The F-108 got as far as a full-size wooden mock-up that impressed the Air Force brass in January 1959... but not enough. (U.S. Air Force)
The F-108 got as far as a full-size wooden mock-up that impressed the Air Force brass in January 1959… but not enough. (U.S. Air Force)

The Rapier also featured a highly innovative escape system for its two-man crew. Since popping open a canopy and successfully bailing out of an aircraft hurtling along at almost 2,000 mph above 70,000 feet was an iffy proposition at best, the F-108 would have individual escape capsules. If trouble struck, an internal door would slide up over each cockpit, completely enclosing the crewman, and the entire “clamshell” capsule could be ejected out the bottom of the plane, parachuting safely to the ground as an airbag inflated to soften the impact. During an in-flight emergency, the crew could even button up the capsules without ejecting, maintaining limited control over the airplane, then “unescapsulate” when the trouble was over. The escape capsule idea had originated with the Republic F-103, the Air Force’s previously rejected Mach 3 interceptor candidate, then revived for the Rapier and Valkyrie. (The escape system ultimately proved its mettle in 1966, when a Valkyrie test aircraft was struck midflight by an escort plane and crashed. The pilot, who ejected in his capsule, survived.)

But the F-108 never made it off the drawing board. The Rapier would exist only as a full-size wooden model, along with partial mockups of the forward fuselage and the cockpits, constructed for inspection by Air Force brass in January 1959. The generals were impressed, but not enough: In September 1959, they canceled the F-108, citing development costs.

More than just budgetary considerations doomed the Rapier, however. As the 1950s merged into the 1960s, the nightmare Armageddon scenario evolved—hordes of Soviet bombers coming over the pole and intercontinental ballistic missiles raining down from space, a threat no airplane could counter. Projects like the F-108 and B-70 soaked up dollars sorely needed for America’s own ICBM programs. And manned aircraft were vulnerable, a truth painfully demonstrated by the surface-to-air missile that downed Francis Gary Powers’ U-2 in 1960. ICBMs were cheaper, faster and more reliable than manned bombers, and couldn’t be shot down.

These harsh realities ultimately doomed both the F-108 and the B-70 before they could realize their full potential. Although the Air Force continued to push for the Valkyrie, President John F. Kennedy’s defense secretary, Robert McNamara, killed the program, funding only two prototypes.

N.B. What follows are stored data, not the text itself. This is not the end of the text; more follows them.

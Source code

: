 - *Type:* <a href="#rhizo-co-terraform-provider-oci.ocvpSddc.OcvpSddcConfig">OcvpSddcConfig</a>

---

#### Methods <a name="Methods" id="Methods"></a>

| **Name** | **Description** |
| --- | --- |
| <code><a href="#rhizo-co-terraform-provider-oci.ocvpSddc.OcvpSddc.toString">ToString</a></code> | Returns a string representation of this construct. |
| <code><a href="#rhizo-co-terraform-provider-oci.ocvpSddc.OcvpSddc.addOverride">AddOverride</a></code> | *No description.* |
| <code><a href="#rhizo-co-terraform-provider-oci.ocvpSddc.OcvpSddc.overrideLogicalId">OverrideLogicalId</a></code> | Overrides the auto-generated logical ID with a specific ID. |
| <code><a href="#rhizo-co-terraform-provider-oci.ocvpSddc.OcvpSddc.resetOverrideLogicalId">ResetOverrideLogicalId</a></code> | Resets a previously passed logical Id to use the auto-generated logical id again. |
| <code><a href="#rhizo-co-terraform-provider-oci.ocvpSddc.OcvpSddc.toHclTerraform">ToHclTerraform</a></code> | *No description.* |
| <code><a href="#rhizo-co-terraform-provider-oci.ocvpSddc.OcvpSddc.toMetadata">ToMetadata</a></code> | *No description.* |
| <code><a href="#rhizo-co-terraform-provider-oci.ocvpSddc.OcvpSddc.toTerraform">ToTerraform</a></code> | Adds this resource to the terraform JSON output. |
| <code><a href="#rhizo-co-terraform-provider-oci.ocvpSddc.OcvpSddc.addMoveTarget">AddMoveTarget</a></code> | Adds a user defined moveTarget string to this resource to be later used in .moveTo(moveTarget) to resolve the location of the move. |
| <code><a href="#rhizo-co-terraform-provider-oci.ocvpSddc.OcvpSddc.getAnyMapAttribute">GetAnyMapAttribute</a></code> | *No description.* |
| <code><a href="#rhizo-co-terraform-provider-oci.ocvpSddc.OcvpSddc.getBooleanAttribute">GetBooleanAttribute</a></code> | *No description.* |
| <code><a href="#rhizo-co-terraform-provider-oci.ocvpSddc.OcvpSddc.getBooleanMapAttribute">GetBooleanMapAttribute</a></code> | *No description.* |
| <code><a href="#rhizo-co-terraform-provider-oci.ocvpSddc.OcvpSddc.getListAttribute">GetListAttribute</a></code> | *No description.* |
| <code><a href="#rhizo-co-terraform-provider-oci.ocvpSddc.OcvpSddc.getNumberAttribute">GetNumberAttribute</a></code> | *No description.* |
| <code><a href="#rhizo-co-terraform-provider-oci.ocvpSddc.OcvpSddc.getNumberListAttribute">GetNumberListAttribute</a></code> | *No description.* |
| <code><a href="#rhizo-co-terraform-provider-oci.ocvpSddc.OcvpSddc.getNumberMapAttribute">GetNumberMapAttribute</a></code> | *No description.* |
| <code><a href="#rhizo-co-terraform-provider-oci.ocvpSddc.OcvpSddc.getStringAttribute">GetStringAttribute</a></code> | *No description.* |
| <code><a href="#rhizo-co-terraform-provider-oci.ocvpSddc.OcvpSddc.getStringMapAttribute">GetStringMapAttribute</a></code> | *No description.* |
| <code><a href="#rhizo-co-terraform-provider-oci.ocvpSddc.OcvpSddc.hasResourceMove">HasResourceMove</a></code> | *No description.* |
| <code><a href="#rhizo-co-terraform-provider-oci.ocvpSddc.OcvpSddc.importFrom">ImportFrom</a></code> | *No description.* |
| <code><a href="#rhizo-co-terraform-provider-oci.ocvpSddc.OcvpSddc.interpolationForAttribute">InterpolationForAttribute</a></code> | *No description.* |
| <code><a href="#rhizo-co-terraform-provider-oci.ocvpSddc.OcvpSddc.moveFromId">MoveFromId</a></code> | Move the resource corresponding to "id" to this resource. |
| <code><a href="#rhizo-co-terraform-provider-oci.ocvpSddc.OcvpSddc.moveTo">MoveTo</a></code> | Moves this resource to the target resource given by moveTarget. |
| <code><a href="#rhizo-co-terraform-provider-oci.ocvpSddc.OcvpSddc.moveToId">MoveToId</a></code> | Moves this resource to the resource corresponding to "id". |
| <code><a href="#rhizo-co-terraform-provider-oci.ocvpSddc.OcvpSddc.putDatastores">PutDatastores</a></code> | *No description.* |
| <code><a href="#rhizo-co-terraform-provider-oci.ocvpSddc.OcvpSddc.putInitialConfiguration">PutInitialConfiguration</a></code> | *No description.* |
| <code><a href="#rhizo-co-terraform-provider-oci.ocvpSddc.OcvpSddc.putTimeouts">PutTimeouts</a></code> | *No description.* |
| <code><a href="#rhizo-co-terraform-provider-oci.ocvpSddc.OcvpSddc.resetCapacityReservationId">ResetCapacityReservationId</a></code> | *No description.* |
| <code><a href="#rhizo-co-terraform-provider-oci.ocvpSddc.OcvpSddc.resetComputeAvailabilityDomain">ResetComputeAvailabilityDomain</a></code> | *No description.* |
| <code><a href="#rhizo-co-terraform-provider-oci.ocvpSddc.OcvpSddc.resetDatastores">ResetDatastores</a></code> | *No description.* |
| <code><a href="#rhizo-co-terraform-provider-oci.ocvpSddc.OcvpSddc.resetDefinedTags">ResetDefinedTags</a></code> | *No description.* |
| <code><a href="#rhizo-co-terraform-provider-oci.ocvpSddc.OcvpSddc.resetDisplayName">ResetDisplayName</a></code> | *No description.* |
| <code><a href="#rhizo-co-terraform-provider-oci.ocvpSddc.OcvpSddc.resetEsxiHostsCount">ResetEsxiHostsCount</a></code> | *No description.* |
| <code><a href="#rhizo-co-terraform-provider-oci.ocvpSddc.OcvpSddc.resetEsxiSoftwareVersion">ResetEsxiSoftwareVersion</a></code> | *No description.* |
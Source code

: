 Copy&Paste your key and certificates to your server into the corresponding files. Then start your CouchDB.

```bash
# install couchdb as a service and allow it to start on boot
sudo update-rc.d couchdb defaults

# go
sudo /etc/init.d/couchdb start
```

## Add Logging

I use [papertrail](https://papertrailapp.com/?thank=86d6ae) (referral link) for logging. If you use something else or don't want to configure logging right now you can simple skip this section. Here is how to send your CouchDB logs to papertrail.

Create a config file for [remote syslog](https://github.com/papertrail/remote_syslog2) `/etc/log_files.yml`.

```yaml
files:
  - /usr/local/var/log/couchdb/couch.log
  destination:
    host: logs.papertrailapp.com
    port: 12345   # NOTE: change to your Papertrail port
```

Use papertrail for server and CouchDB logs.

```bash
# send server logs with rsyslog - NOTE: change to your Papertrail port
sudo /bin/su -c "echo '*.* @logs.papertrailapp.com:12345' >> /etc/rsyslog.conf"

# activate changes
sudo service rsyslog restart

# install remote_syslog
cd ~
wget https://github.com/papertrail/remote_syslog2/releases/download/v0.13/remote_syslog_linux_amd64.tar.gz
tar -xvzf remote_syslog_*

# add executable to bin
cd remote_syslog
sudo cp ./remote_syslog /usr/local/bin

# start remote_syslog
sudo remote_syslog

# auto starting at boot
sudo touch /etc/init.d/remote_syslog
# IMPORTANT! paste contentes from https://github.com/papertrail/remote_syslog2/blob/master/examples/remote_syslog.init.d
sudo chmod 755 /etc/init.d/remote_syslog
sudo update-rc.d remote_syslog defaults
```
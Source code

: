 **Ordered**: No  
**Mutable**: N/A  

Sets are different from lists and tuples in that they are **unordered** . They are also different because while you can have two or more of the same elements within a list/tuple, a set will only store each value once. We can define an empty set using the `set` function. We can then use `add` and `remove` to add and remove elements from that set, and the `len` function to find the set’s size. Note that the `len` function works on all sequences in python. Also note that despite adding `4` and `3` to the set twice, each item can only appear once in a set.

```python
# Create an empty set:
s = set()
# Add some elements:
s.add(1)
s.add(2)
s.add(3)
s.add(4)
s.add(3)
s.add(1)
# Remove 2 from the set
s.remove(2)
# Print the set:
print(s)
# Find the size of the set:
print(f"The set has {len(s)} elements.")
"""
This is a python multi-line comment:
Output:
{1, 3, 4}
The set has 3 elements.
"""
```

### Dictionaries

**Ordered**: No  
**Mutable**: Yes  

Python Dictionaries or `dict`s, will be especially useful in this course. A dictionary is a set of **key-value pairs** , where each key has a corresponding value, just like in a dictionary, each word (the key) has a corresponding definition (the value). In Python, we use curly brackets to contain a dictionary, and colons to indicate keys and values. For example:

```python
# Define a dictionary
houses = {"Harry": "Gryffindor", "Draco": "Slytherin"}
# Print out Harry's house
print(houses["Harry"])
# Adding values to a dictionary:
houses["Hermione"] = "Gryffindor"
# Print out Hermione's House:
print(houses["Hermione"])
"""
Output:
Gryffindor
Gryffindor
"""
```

Still, the F-108 Rapier’s legacy reached far beyond the few years of its developmental life. Its Hughes-developed radar and weapons systems soon found their way into the Lockheed YF-12, another Mach 3 project that metamorphosed into the SR-71 reconnaissance aircraft, which remains the only Mach 3 plane that ever actually went into production. And North American adapted much of the F-108 work into its A-5 Vigilante fighter-bomber, a carrier-based Mach 2 plane that eventually saw extensive combat and recon service during the Vietnam War.

Luckily the F-108 Rapier was never needed to fulfill its original purpose of stopping Soviet nuclear bombers. But as often happens with aircraft a little too far ahead of their time, some of its genes survived and found their way into the next generation of military aircraft.